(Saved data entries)
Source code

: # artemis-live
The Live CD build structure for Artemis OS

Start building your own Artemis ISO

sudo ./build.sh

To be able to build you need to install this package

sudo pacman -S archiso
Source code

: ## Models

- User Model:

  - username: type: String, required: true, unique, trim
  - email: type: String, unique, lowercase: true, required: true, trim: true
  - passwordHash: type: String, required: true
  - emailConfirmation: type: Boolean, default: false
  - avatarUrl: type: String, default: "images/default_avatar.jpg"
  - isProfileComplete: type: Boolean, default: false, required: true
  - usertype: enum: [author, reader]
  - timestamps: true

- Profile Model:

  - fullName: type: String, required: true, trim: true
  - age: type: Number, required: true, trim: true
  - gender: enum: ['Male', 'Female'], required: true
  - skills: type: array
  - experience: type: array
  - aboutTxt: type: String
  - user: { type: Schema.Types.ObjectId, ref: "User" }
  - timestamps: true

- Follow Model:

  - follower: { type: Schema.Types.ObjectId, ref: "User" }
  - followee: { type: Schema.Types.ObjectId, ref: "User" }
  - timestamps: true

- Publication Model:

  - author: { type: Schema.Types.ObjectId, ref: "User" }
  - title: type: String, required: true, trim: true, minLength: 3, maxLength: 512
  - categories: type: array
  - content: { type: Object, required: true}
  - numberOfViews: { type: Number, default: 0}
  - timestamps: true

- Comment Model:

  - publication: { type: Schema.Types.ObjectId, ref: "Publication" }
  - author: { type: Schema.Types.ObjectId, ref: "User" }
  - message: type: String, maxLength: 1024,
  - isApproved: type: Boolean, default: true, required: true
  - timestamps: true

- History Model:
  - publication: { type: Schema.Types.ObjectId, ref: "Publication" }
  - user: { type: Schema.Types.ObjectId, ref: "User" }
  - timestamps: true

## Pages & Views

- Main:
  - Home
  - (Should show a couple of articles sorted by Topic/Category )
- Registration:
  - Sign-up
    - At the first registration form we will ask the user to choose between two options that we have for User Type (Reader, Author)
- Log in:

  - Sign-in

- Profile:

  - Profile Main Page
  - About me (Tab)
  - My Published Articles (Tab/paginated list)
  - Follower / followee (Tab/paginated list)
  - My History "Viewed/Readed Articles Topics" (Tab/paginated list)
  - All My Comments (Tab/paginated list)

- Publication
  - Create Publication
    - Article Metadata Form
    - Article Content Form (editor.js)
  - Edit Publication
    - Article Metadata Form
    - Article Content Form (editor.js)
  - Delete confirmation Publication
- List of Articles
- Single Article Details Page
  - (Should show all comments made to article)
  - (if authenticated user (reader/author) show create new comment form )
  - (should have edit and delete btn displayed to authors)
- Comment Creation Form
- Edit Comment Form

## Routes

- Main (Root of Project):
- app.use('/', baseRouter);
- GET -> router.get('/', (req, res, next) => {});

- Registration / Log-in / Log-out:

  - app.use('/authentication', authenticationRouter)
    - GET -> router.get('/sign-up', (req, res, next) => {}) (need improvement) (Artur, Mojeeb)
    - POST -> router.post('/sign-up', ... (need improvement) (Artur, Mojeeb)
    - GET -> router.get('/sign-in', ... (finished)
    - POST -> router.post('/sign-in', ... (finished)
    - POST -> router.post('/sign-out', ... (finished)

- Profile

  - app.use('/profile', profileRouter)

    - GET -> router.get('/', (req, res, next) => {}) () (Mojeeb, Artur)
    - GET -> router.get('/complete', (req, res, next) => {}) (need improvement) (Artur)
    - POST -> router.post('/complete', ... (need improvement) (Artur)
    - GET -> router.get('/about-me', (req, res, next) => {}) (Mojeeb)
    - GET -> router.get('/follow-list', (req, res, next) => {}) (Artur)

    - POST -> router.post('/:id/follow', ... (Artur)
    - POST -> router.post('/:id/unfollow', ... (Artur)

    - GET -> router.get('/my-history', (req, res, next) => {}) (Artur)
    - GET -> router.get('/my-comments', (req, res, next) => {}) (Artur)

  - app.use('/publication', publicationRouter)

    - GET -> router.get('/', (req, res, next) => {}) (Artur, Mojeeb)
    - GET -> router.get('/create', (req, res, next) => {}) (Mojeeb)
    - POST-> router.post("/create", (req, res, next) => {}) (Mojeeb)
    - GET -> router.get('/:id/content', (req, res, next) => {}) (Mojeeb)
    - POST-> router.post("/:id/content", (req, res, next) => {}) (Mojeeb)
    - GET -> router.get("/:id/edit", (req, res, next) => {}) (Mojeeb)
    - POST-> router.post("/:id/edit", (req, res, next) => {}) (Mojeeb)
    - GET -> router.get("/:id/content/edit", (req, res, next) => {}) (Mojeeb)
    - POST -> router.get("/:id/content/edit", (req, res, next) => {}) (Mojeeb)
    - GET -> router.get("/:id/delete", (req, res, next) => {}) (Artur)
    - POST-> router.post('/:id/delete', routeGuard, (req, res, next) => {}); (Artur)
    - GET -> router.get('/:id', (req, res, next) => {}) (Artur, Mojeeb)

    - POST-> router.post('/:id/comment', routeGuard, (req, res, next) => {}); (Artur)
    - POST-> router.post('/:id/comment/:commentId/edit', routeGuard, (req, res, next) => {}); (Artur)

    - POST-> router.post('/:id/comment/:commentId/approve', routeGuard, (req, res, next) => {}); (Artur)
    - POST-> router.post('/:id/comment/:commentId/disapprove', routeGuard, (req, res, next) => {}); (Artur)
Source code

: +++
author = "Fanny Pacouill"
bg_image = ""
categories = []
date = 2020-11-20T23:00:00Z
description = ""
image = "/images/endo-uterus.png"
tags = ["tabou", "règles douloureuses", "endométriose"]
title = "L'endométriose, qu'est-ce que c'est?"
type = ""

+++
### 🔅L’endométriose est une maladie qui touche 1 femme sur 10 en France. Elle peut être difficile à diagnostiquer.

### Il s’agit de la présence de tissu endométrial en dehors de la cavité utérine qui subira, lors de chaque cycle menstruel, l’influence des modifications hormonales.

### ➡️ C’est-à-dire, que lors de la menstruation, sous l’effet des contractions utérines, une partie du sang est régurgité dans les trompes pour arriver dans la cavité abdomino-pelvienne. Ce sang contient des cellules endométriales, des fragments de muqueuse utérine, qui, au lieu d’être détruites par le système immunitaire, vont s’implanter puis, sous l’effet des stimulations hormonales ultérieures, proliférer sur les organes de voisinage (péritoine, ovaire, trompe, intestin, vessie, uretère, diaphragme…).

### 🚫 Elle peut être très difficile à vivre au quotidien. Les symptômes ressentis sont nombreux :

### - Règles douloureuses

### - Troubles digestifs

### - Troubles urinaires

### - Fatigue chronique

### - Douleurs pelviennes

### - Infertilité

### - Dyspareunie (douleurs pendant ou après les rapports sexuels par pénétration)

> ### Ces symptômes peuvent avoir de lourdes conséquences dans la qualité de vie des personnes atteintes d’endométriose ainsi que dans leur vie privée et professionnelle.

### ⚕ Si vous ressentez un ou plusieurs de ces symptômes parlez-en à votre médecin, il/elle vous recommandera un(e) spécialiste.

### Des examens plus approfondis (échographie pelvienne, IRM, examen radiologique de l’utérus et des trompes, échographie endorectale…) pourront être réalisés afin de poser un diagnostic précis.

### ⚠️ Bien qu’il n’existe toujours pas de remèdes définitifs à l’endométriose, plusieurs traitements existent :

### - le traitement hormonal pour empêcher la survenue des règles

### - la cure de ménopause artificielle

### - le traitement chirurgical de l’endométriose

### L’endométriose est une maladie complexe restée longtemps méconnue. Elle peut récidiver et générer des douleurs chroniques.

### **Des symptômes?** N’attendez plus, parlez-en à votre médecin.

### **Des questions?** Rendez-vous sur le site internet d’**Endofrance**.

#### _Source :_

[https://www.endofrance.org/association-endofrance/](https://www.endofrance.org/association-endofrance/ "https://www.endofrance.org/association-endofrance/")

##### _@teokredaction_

REQUIREMENT » The reply should consist of all the records, repeated exactly.

ANSWER BOX »
Source code

: # artemis-live
The Live CD build structure for Artemis OS

Start building your own Artemis ISO

sudo ./build.sh

To be able to build you need to install this package

sudo pacman -S archiso
Source code

: ## Models

- User Model:

  - username: type: String, required: true, unique, trim
  - email: type: String, unique, lowercase: true, required: true, trim: true
  - passwordHash: type: String, required: true
  - emailConfirmation: type: Boolean, default: false
  - avatarUrl: type: String, default: "images/default_avatar.jpg"
  - isProfileComplete: type: Boolean, default: false, required: true
  - usertype: enum: [author, reader]
  - timestamps: true

- Profile Model:

  - fullName: type: String, required: true, trim: true
  - age: type: Number, required: true, trim: true
  - gender: enum: ['Male', 'Female'], required: true
  - skills: type: array
  - experience: type: array
  - aboutTxt: type: String
  - user: { type: Schema.Types.ObjectId, ref: "User" }
  - timestamps: true

- Follow Model:

  - follower: { type: Schema.Types.ObjectId, ref: "User" }
  - followee: { type: Schema.Types.ObjectId, ref: "User" }
  - timestamps: true

- Publication Model:

  - author: { type: Schema.Types.ObjectId, ref: "User" }
  - title: type: String, required: true, trim: true, minLength: 3, maxLength: 512
  - categories: type: array
  - content: { type: Object, required: true}
  - numberOfViews: { type: Number, default: 0}
  - timestamps: true

- Comment Model:

  - publication: { type: Schema.Types.ObjectId, ref: "Publication" }
  - author: { type: Schema.Types.ObjectId, ref: "User" }
  - message: type: String, maxLength: 1024,
  - isApproved: type: Boolean, default: true, required: true
  - timestamps: true

- History Model:
  - publication: { type: Schema.Types.ObjectId, ref: "Publication" }
  - user: { type: Schema.Types.ObjectId, ref: "User" }
  - timestamps: true

## Pages & Views

- Main:
  - Home
  - (Should show a couple of articles sorted by Topic/Category )
- Registration:
  - Sign-up
    - At the first registration form we will ask the user to choose between two options that we have for User Type (Reader, Author)
- Log in:

  - Sign-in

- Profile:

  - Profile Main Page
  - About me (Tab)
  - My Published Articles (Tab/paginated list)
  - Follower / followee (Tab/paginated list)
  - My History "Viewed/Readed Articles Topics" (Tab/paginated list)
  - All My Comments (Tab/paginated list)

- Publication
  - Create Publication
    - Article Metadata Form
    - Article Content Form (editor.js)
  - Edit Publication
    - Article Metadata Form
    - Article Content Form (editor.js)
  - Delete confirmation Publication
- List of Articles
- Single Article Details Page
  - (Should show all comments made to article)
  - (if authenticated user (reader/author) show create new comment form )
  - (should have edit and delete btn displayed to authors)
- Comment Creation Form
- Edit Comment Form

## Routes

- Main (Root of Project):
- app.use('/', baseRouter);
- GET -> router.get('/', (req, res, next) => {});

- Registration / Log-in / Log-out:

  - app.use('/authentication', authenticationRouter)
    - GET -> router.get('/sign-up', (req, res, next) => {}) (need improvement) (Artur, Mojeeb)
    - POST -> router.post('/sign-up', ... (need improvement) (Artur, Mojeeb)
    - GET -> router.get('/sign-in', ... (finished)
    - POST -> router.post('/sign-in', ... (finished)
    - POST -> router.post('/sign-out', ... (finished)

- Profile

  - app.use('/profile', profileRouter)

    - GET -> router.get('/', (req, res, next) => {}) () (Mojeeb, Artur)
    - GET -> router.get('/complete', (req, res, next) => {}) (need improvement) (Artur)
    - POST -> router.post('/complete', ... (need improvement) (Artur)
    - GET -> router.get('/about-me', (req, res, next) => {}) (Mojeeb)
    - GET -> router.get('/follow-list', (req, res, next) => {}) (Artur)

    - POST -> router.post('/:id/follow', ... (Artur)
    - POST -> router.post('/:id/unfollow', ... (Artur)

    - GET -> router.get('/my-history', (req, res, next) => {}) (Artur)
    - GET -> router.get('/my-comments', (req, res, next) => {}) (Artur)

  - app.use('/publication', publicationRouter)

    - GET -> router.get('/', (req, res, next) => {}) (Artur, Mojeeb)
    - GET -> router.get('/create', (req, res, next) => {}) (Mojeeb)
    - POST-> router.post("/create", (req, res, next) => {}) (Mojeeb)
    - GET -> router.get('/:id/content', (req, res, next) => {}) (Mojeeb)
    - POST-> router.post("/:id/content", (req, res, next) => {}) (Mojeeb)
    - GET -> router.get("/:id/edit", (req, res, next) => {}) (Mojeeb)
    - POST-> router.post("/:id/edit", (req, res, next) => {}) (Mojeeb)
    - GET -> router.get("/:id/content/edit", (req, res, next) => {}) (Mojeeb)
    - POST -> router.get("/:id/content/edit", (req, res, next) => {}) (Mojeeb)
    - GET -> router.get("/:id/delete", (req, res, next) => {}) (Artur)
    - POST-> router.post('/:id/delete', routeGuard, (req, res, next) => {}); (Artur)
    - GET -> router.get('/:id', (req, res, next) => {}) (Artur, Mojeeb)

    - POST-> router.post('/:id/comment', routeGuard, (req, res, next) => {}); (Artur)
    - POST-> router.post('/:id/comment/:commentId/edit', routeGuard, (req, res, next) => {}); (Artur)

    - POST-> router.post('/:id/comment/:commentId/approve', routeGuard, (req, res, next) => {}); (Artur)
    - POST-> router.post('/:id/comment/:commentId/disapprove', routeGuard, (req, res, next) => {}); (Artur)
Source code

: +++
author = "Fanny Pacouill"
bg_image = ""
categories = []
date = 2020-11-20T23:00:00Z
description = ""
image = "/images/endo-uterus.png"
tags = ["tabou", "règles douloureuses", "endométriose"]
title = "L'endométriose, qu'est-ce que c'est?"
type = ""

+++
### 🔅L’endométriose est une maladie qui touche 1 femme sur 10 en France. Elle peut être difficile à diagnostiquer.

### Il s’agit de la présence de tissu endométrial en dehors de la cavité utérine qui subira, lors de chaque cycle menstruel, l’influence des modifications hormonales.

### ➡️ C’est-à-dire, que lors de la menstruation, sous l’effet des contractions utérines, une partie du sang est régurgité dans les trompes pour arriver dans la cavité abdomino-pelvienne. Ce sang contient des cellules endométriales, des fragments de muqueuse utérine, qui, au lieu d’être détruites par le système immunitaire, vont s’implanter puis, sous l’effet des stimulations hormonales ultérieures, proliférer sur les organes de voisinage (péritoine, ovaire, trompe, intestin, vessie, uretère, diaphragme…).

### 🚫 Elle peut être très difficile à vivre au quotidien. Les symptômes ressentis sont nombreux :

### - Règles douloureuses

### - Troubles digestifs

### - Troubles urinaires

### - Fatigue chronique

### - Douleurs pelviennes

### - Infertilité

### - Dyspareunie (douleurs pendant ou après les rapports sexuels par pénétration)

> ### Ces symptômes peuvent avoir de lourdes conséquences dans la qualité de vie des personnes atteintes d’endométriose ainsi que dans leur vie privée et professionnelle.

### ⚕ Si vous ressentez un ou plusieurs de ces symptômes parlez-en à votre médecin, il/elle vous recommandera un(e) spécialiste.

### Des examens plus approfondis (échographie pelvienne, IRM, examen radiologique de l’utérus et des trompes, échographie endorectale…) pourront être réalisés afin de poser un diagnostic précis.

### ⚠️ Bien qu’il n’existe toujours pas de remèdes définitifs à l’endométriose, plusieurs traitements existent :

### - le traitement hormonal pour empêcher la survenue des règles

### - la cure de ménopause artificielle

### - le traitement chirurgical de l’endométriose

### L’endométriose est une maladie complexe restée longtemps méconnue. Elle peut récidiver et générer des douleurs chroniques.

### **Des symptômes?** N’attendez plus, parlez-en à votre médecin.

### **Des questions?** Rendez-vous sur le site internet d’**Endofrance**.

#### _Source :_

[https://www.endofrance.org/association-endofrance/](https://www.endofrance.org/association-endofrance/ "https://www.endofrance.org/association-endofrance/")

##### _@teokredaction_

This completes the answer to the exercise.